Date of Award
Summer 8-2023
Document Type
Thesis
Degree Name
Master of Science (MS)
Department
Computer Science
Committee Director
Michael L. Nelson
Committee Member
Michele C. Weigle
Committee Member
Jian Wu
Abstract
The definition of scholarly content has expanded to include the data and source code that contribute to a publication. While major archiving efforts to preserve conventional scholarly content, typically in PDFs (e.g., LOCKSS, CLOCKSS, Portico), are underway, no analogous effort has yet emerged to preserve the data and code referenced in those PDFs, particularly the scholarly code hosted online on Git Hosting Platforms (GHPs). Similarly, Software Heritage is working to archive public source code, but there is value in archiving the surrounding ephemera that provide important context to the code while maintaining their original URIs. In current implementations, source code and its ephemera are not preserved, which presents a problem for scholarly projects where reproducibility matters. To quantify the scope of this issue, we analyzed the use of GHP URIs in the arXiv and PMC corpora.
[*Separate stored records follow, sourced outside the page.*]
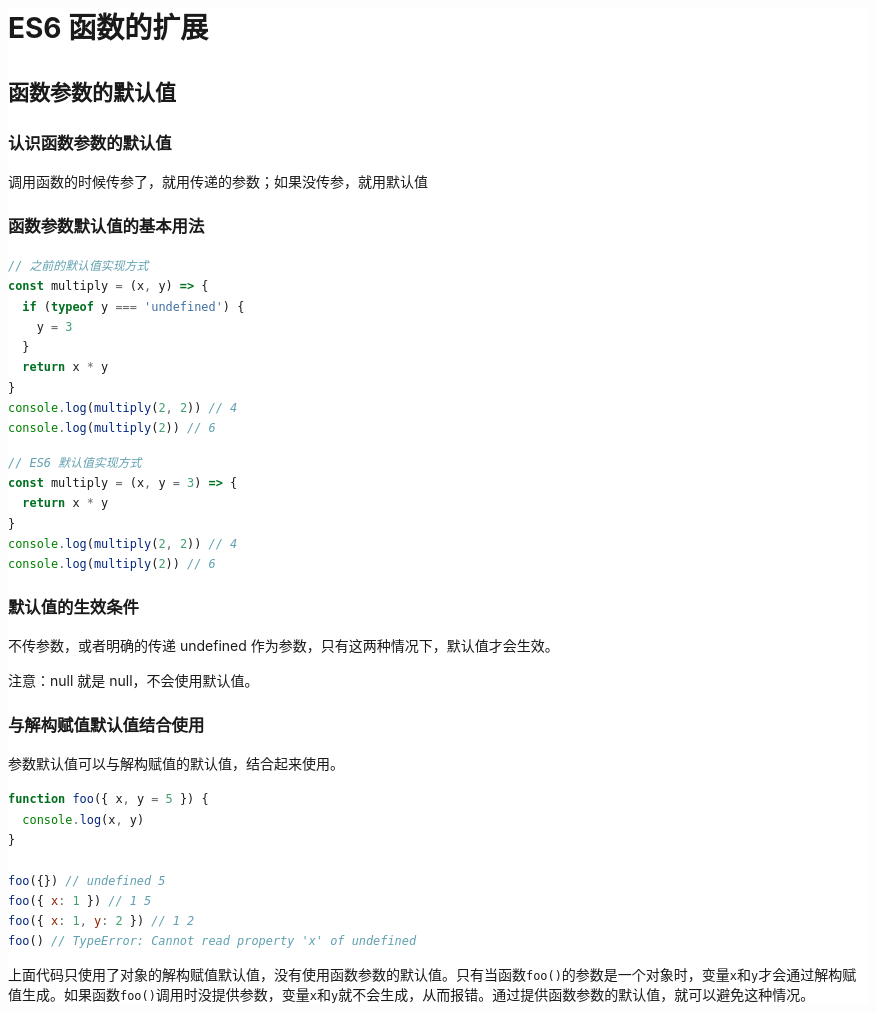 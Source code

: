 # ES6 函数的扩展

## 函数参数的默认值

### 认识函数参数的默认值

调用函数的时候传参了，就用传递的参数；如果没传参，就用默认值

### 函数参数默认值的基本用法

```javascript
// 之前的默认值实现方式
const multiply = (x, y) => {
  if (typeof y === 'undefined') {
    y = 3
  }
  return x * y
}
console.log(multiply(2, 2)) // 4
console.log(multiply(2)) // 6
```

```javascript
// ES6 默认值实现方式
const multiply = (x, y = 3) => {
  return x * y
}
console.log(multiply(2, 2)) // 4
console.log(multiply(2)) // 6
```

### 默认值的生效条件

不传参数，或者明确的传递 undefined 作为参数，只有这两种情况下，默认值才会生效。

注意：null 就是 null，不会使用默认值。

### 与解构赋值默认值结合使用

参数默认值可以与解构赋值的默认值，结合起来使用。

```js
function foo({ x, y = 5 }) {
  console.log(x, y)
}

foo({}) // undefined 5
foo({ x: 1 }) // 1 5
foo({ x: 1, y: 2 }) // 1 2
foo() // TypeError: Cannot read property 'x' of undefined
```

上面代码只使用了对象的解构赋值默认值，没有使用函数参数的默认值。只有当函数`foo()`的参数是一个对象时，变量`x`和`y`才会通过解构赋值生成。如果函数`foo()`调用时没提供参数，变量`x`和`y`就不会生成，从而报错。通过提供函数参数的默认值，就可以避免这种情况。
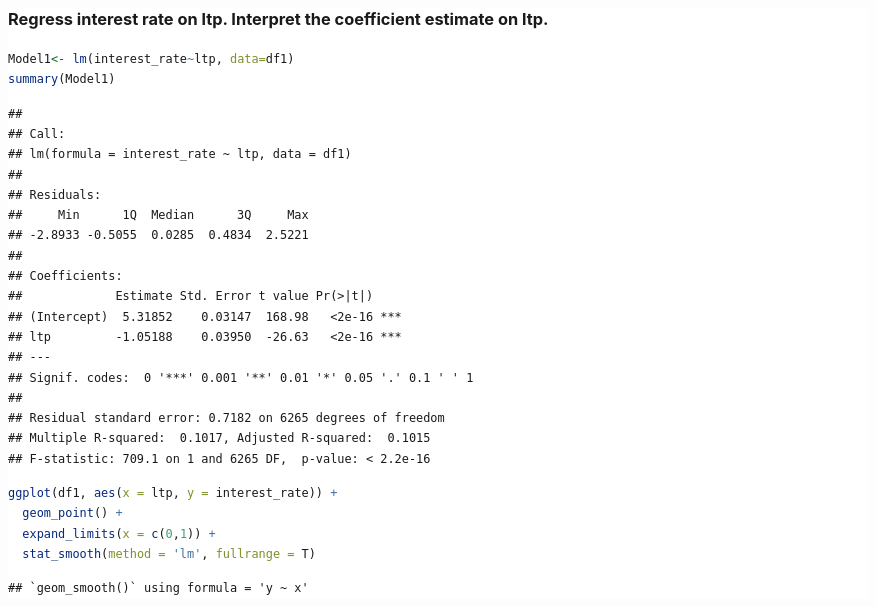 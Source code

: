 ### Regress interest rate on ltp. Interpret the coefficient estimate on ltp.

``` r
Model1<- lm(interest_rate~ltp, data=df1) 
summary(Model1)
```

    ## 
    ## Call:
    ## lm(formula = interest_rate ~ ltp, data = df1)
    ## 
    ## Residuals:
    ##     Min      1Q  Median      3Q     Max 
    ## -2.8933 -0.5055  0.0285  0.4834  2.5221 
    ## 
    ## Coefficients:
    ##             Estimate Std. Error t value Pr(>|t|)    
    ## (Intercept)  5.31852    0.03147  168.98   <2e-16 ***
    ## ltp         -1.05188    0.03950  -26.63   <2e-16 ***
    ## ---
    ## Signif. codes:  0 '***' 0.001 '**' 0.01 '*' 0.05 '.' 0.1 ' ' 1
    ## 
    ## Residual standard error: 0.7182 on 6265 degrees of freedom
    ## Multiple R-squared:  0.1017, Adjusted R-squared:  0.1015 
    ## F-statistic: 709.1 on 1 and 6265 DF,  p-value: < 2.2e-16

``` r
ggplot(df1, aes(x = ltp, y = interest_rate)) +
  geom_point() +
  expand_limits(x = c(0,1)) +
  stat_smooth(method = 'lm', fullrange = T)
```

    ## `geom_smooth()` using formula = 'y ~ x'
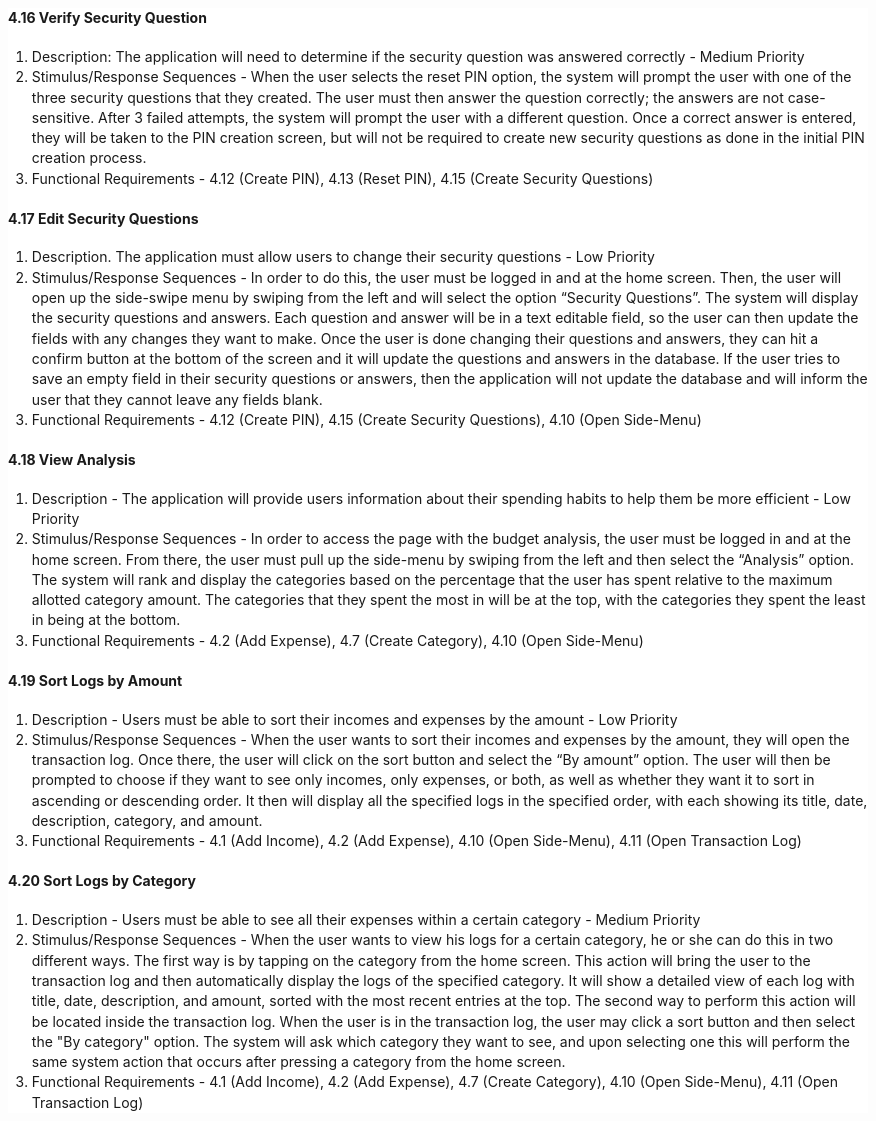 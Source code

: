#### 4.16 Verify Security Question
  1. Description: The application will need to determine if the security question was answered correctly - Medium Priority
  2. Stimulus/Response Sequences -  When the user selects the reset PIN option, the system will prompt the user with one of the three security questions that they created. The user must then answer the question correctly; the answers are not case-sensitive. After 3 failed attempts, the system will prompt the user with a different question. Once a correct answer is entered, they will be taken to the PIN creation screen, but will not be required to create new security questions as done in the initial PIN creation process.
  3. Functional Requirements - 4.12 (Create PIN), 4.13 (Reset PIN), 4.15 (Create Security Questions)

#### 4.17 Edit Security Questions
  1. Description. The application must allow users to change their security questions - Low Priority
  2. Stimulus/Response Sequences -  In order to do this, the user must be logged in and at the home screen. Then, the user will open up the side-swipe menu by swiping from the left and will select the option “Security Questions”. The system will display the security questions and answers.  Each question and answer will be in a text editable field, so the user can then update the fields with any changes they want to make.  Once the user is done changing their questions and answers, they can hit a confirm button at the bottom of the screen and it will update the questions and answers in the database. If the user tries to save an empty field in their security questions or answers, then the application will not update the database and will inform the user that they cannot leave any fields blank.
  3. Functional Requirements - 4.12 (Create PIN), 4.15 (Create Security Questions), 4.10 (Open Side-Menu)

#### 4.18 View Analysis
  1. Description - The application will provide users information about their spending habits to help them be more efficient - Low Priority
  2. Stimulus/Response Sequences - In order to access the page with the budget analysis, the user must be logged in and at the home screen. From there, the user must pull up the side-menu by swiping from the left and then select the “Analysis” option.  The system will rank and display the categories based on the percentage that the user has spent relative to the maximum allotted category amount. The categories that they spent the most in will be at the top, with the categories they spent the least in being at the bottom. 
  3. Functional Requirements - 4.2 (Add Expense), 4.7 (Create Category), 4.10 (Open Side-Menu)

#### 4.19 Sort Logs by Amount
  1. Description - Users must be able to sort their incomes and expenses by the amount - Low Priority
  2. Stimulus/Response Sequences - When the user wants to sort their incomes and expenses by the amount, they will open the transaction log.  Once there, the user will click on the sort button and select the “By amount” option.  The user will then be prompted to choose if they want to see only incomes, only expenses, or both, as well as whether they want it to sort in ascending or descending order.  It then will display all the specified logs in the specified order, with each showing its title, date, description, category, and amount.
  3. Functional Requirements - 4.1 (Add Income), 4.2 (Add Expense), 4.10 (Open Side-Menu), 4.11 (Open Transaction Log)

#### 4.20 Sort Logs by Category
  1. Description - Users must be able to see all their expenses within a certain category - Medium Priority
  2. Stimulus/Response Sequences - When the user wants to view his logs for a certain category, he or she can do this in two different ways. The first way is by tapping on the category from the home screen. This action will bring the user to the transaction log and then automatically display the logs of the specified category. It will show a detailed view of each log with title, date, description, and amount, sorted with the most recent entries at the top. The second way to perform this action will be located inside the transaction log. When the user is in the transaction log, the user may click a sort button and then select the "By category" option. The system will ask which category they want to see, and upon selecting one this will perform the same system action that occurs after pressing a category from the home screen.
  3. Functional Requirements - 4.1 (Add Income), 4.2 (Add Expense), 4.7 (Create Category), 4.10 (Open Side-Menu), 4.11 (Open Transaction Log)
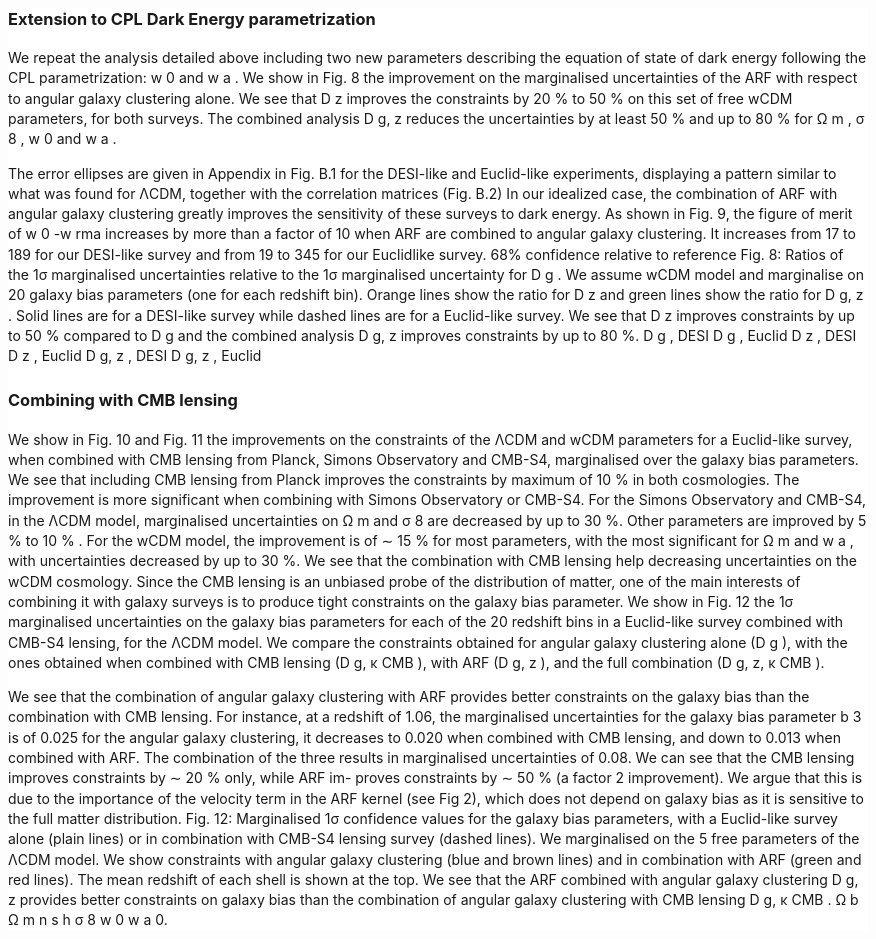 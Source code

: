 
### Extension to CPL Dark Energy parametrization

We repeat the analysis detailed above including two new parameters describing the equation of state of dark energy following the CPL parametrization: w 0 and w a . We show in Fig. 8 the improvement on the marginalised uncertainties of the ARF with respect to angular galaxy clustering alone. We see that D z improves the constraints by 20 % to 50 % on this set of free wCDM parameters, for both surveys. The combined analysis D g, z reduces the uncertainties by at least 50 % and up to 80 % for Ω m , σ 8 , w 0 and w a .

The error ellipses are given in Appendix in Fig. B.1 for the DESI-like and Euclid-like experiments, displaying a pattern similar to what was found for ΛCDM, together with the correlation matrices (Fig. B.2) In our idealized case, the combination of ARF with angular galaxy clustering greatly improves the sensitivity of these surveys to dark energy. As shown in Fig. 9, the figure of merit of w 0 -w rma increases by more than a factor of 10 when ARF are combined to angular galaxy clustering. It increases from 17 to 189 for our DESI-like survey and from 19 to 345 for our Euclidlike survey. 68% confidence relative to reference Fig. 8: Ratios of the 1σ marginalised uncertainties relative to the 1σ marginalised uncertainty for D g . We assume wCDM model and marginalise on 20 galaxy bias parameters (one for each redshift bin). Orange lines show the ratio for D z and green lines show the ratio for D g, z . Solid lines are for a DESI-like survey while dashed lines are for a Euclid-like survey. We see that D z improves constraints by up to 50 % compared to D g and the combined analysis D g, z improves constraints by up to 80 %.
D g , DESI D g , Euclid D z , DESI D z , Euclid D g, z , DESI D g, z , Euclid

### Combining with CMB lensing

We show in Fig. 10 and Fig. 11 the improvements on the constraints of the ΛCDM and wCDM parameters for a Euclid-like survey, when combined with CMB lensing from Planck, Simons Observatory and CMB-S4, marginalised over the galaxy bias parameters. We see that including CMB lensing from Planck improves the constraints by maximum of 10 % in both cosmologies. The improvement is more significant when combining with Simons Observatory or CMB-S4. For the Simons Observatory and CMB-S4, in the ΛCDM model, marginalised uncertainties on Ω m and σ 8 are decreased by up to 30 %. Other parameters are improved by 5 % to 10 % . For the wCDM model, the improvement is of ∼ 15 % for most parameters, with the most significant for Ω m and w a , with uncertainties decreased by up to 30 %. We see that the combination with CMB lensing help decreasing uncertainties on the wCDM cosmology. Since the CMB lensing is an unbiased probe of the distribution of matter, one of the main interests of combining it with galaxy surveys is to produce tight constraints on the galaxy bias parameter. We show in Fig. 12 the 1σ marginalised uncertainties on the galaxy bias parameters for each of the 20 redshift bins in a Euclid-like survey combined with CMB-S4 lensing, for the ΛCDM model. We compare the constraints obtained for angular galaxy clustering alone (D g ), with the ones obtained when combined with CMB lensing (D g, κ CMB ), with ARF (D g, z ), and the full combination (D g, z, κ CMB ).

We see that the combination of angular galaxy clustering with ARF provides better constraints on the galaxy bias than the combination with CMB lensing. For instance, at a redshift of 1.06, the marginalised uncertainties for the galaxy bias parameter b 3 is of 0.025 for the angular galaxy clustering, it decreases to 0.020 when combined with CMB lensing, and down to 0.013 when combined with ARF. The combination of the three results in marginalised uncertainties of 0.08. We can see that the CMB lensing improves constraints by ∼ 20 % only, while ARF im-  proves constraints by ∼ 50 % (a factor 2 improvement). We argue that this is due to the importance of the velocity term in the ARF kernel (see Fig 2), which does not depend on galaxy bias as it is sensitive to the full matter distribution.  Fig. 12: Marginalised 1σ confidence values for the galaxy bias parameters, with a Euclid-like survey alone (plain lines) or in combination with CMB-S4 lensing survey (dashed lines). We marginalised on the 5 free parameters of the ΛCDM model. We show constraints with angular galaxy clustering (blue and brown lines) and in combination with ARF (green and red lines). The mean redshift of each shell is shown at the top. We see that the ARF combined with angular galaxy clustering D g, z provides better constraints on galaxy bias than the combination of angular galaxy clustering with CMB lensing D g, κ CMB .
Ω b Ω m n s h σ 8 w 0 w a 0.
In total, there were 253,590 URIs to GitHub, SourceForge, Bitbucket, and GitLab repositories across the 2.64 million publications. Authors have increasingly included GHP URIs in scholarly publications and, in 2021, one in five arXiv publications included a GitHub URI. Next, we analyzed the archival coverage of scholarly GHP URIs in Web archives and Software Heritage. Overall, 79.15% of GHP URIs were archived in the Web archives while only 62.06% of GHP URIs were archived in Software Heritage. We used a machine learning classifier to identify other Open Access Data and Software (OADS) URIs outside of the four GHPs previously studied. We found almost 50,000 unique OADS hostnames and more non-GHP OADS URIs than GHP URIs. The prevalence of OADS URIs and vast number of unique hostnames points to the utility of a classifier to identify OADS URIs as opposed to manual enumeration. Lastly, we found a statistically significant relationship between the popularity of a GitHub repository as determined by engagement metrics and archival coverage indicating that less popular repositories less likely to be archived and, thus, more vulnerable to being unrecoverable. The growing use of GHPs in scholarly publications points to an urgent and growing need for dedicated efforts to archive their holdings in order to preserve research code and its scholarly ephemera.
Rights
In Copyright. URI: http://rightsstatements.org/vocab/InC/1.0/ This Item is protected by copyright and/or related rights. You are free to use this Item in any way that is permitted by the copyright and related rights legislation that applies to your use. For other uses you need to obtain permission from the rights-holder(s).
DOI
10.25777/sczh-wh93
ISBN
9798380395007
Recommended Citation
Escamilla, Emily.
"Assessing the Prevalence and Archival Rate of URIs to Git Hosting Platforms in Scholarly Publications"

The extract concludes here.